Aim of the exercise: Lines below starting with the line with "- GaugeのType" and going on through the line with "- 翌週適用されるWeight" must be output exactly; the rest of the records must be left out.

Source information:
+ + +

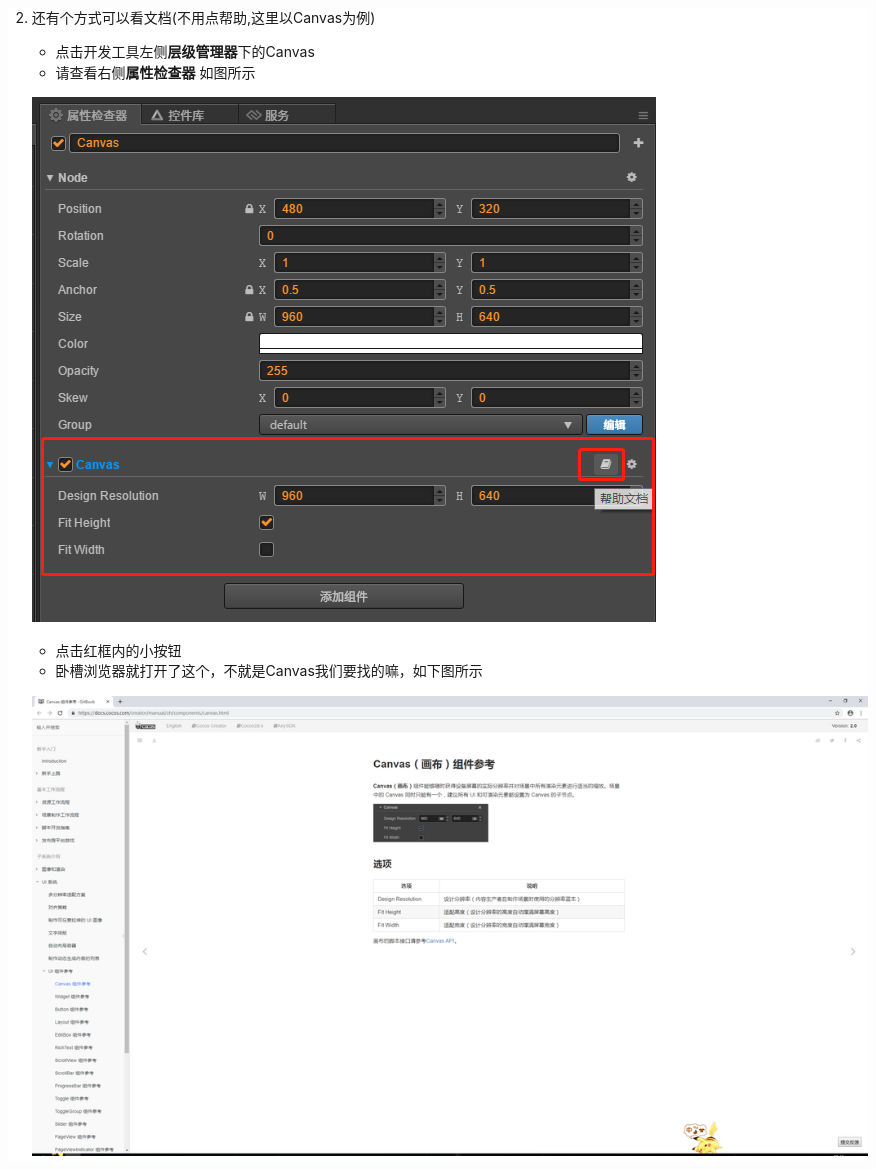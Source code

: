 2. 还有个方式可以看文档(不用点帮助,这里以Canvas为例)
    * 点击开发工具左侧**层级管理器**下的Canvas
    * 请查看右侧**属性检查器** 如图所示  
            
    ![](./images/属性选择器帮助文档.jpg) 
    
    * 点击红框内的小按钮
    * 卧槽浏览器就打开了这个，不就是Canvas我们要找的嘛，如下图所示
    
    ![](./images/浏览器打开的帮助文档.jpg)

+ + +

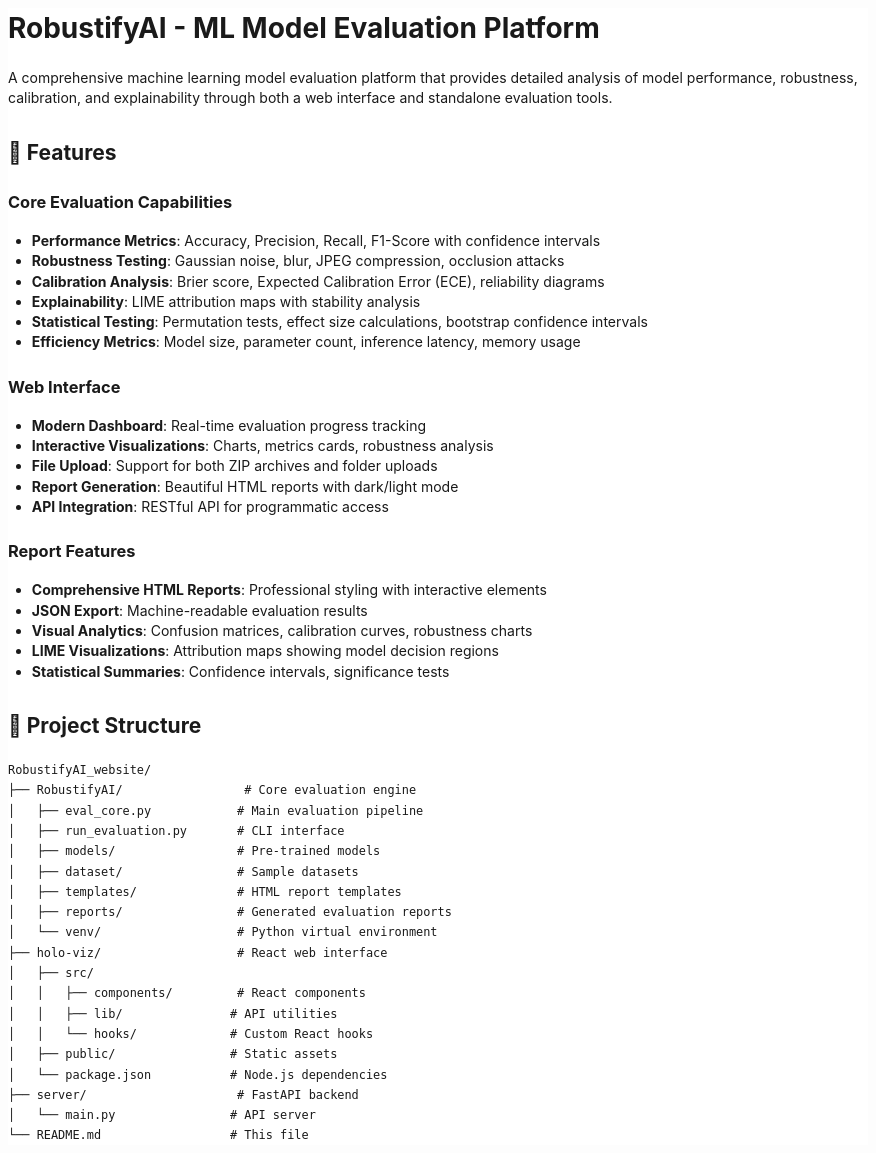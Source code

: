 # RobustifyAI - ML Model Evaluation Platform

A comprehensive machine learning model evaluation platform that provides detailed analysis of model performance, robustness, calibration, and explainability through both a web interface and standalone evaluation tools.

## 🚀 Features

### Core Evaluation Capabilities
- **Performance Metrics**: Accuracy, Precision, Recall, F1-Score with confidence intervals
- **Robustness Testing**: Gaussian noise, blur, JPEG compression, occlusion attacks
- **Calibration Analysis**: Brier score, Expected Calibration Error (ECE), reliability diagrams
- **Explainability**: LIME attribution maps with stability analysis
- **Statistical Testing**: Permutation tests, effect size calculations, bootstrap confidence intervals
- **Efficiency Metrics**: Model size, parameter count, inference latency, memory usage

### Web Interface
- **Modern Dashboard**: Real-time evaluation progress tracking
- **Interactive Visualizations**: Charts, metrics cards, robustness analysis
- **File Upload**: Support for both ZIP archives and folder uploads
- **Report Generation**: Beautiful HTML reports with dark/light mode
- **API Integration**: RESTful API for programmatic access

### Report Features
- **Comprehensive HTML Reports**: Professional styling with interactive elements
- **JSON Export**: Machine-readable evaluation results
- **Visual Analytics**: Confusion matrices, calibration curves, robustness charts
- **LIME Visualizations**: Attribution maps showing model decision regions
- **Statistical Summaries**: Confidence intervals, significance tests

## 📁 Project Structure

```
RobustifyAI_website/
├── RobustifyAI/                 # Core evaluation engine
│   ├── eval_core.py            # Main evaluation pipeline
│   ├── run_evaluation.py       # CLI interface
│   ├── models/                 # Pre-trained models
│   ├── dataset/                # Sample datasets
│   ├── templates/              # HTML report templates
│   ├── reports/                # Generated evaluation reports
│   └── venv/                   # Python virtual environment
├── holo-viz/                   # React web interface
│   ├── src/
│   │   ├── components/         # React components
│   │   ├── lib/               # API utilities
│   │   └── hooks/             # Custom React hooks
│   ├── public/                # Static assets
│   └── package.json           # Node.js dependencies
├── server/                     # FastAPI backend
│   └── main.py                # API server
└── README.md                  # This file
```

+ + +

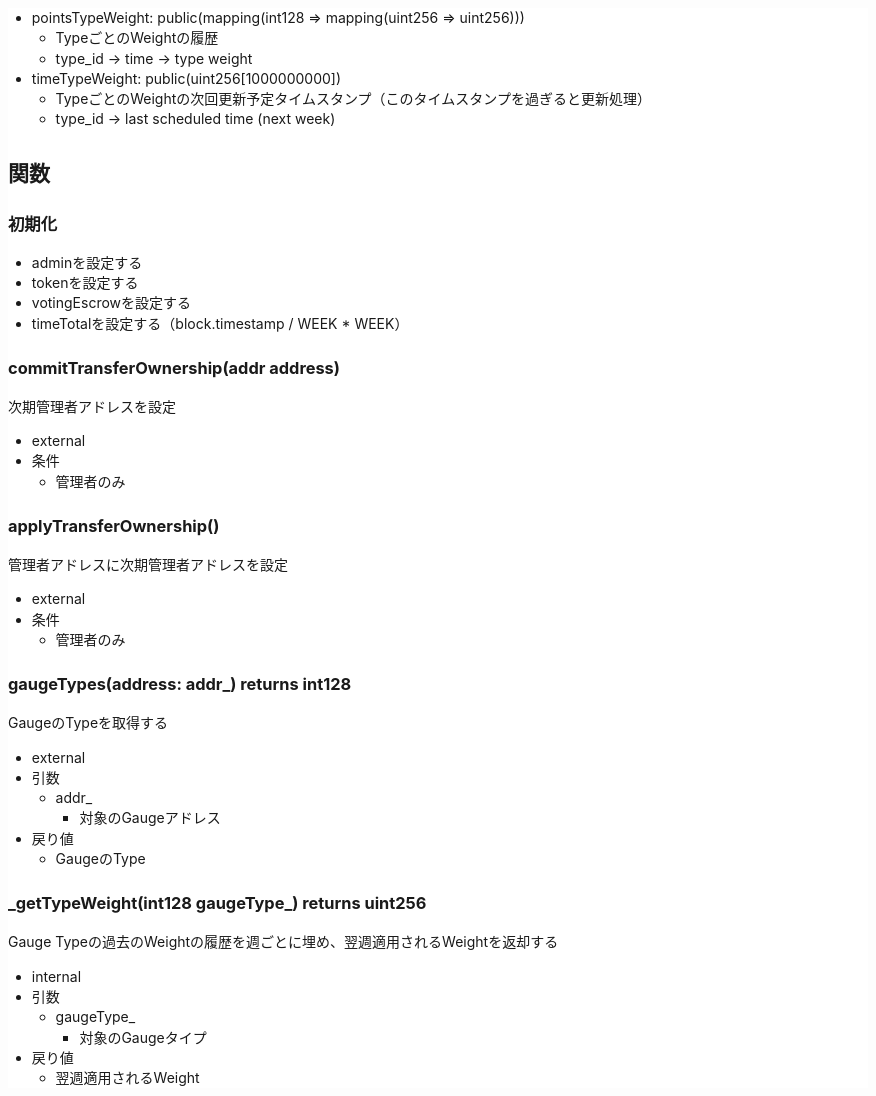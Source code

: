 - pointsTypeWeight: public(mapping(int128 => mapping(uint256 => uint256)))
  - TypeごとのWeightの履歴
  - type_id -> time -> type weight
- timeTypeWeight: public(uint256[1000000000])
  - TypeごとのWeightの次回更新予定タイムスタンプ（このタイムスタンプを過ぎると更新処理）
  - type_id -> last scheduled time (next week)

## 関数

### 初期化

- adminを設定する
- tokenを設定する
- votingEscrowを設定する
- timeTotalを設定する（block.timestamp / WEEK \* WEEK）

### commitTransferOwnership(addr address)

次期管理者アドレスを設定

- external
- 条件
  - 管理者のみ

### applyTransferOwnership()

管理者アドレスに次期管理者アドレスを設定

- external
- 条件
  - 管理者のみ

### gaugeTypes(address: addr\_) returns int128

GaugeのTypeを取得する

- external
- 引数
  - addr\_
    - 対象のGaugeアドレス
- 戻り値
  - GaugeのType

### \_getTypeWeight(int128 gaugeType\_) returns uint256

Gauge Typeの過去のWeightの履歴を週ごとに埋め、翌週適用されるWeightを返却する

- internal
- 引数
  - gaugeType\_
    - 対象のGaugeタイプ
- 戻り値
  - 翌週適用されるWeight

+ + +

Your solution:
  - GaugeのType

### \_getTypeWeight(int128 gaugeType\_) returns uint256

Gauge Typeの過去のWeightの履歴を週ごとに埋め、翌週適用されるWeightを返却する

- internal
- 引数
  - gaugeType\_
    - 対象のGaugeタイプ
- 戻り値
  - 翌週適用されるWeight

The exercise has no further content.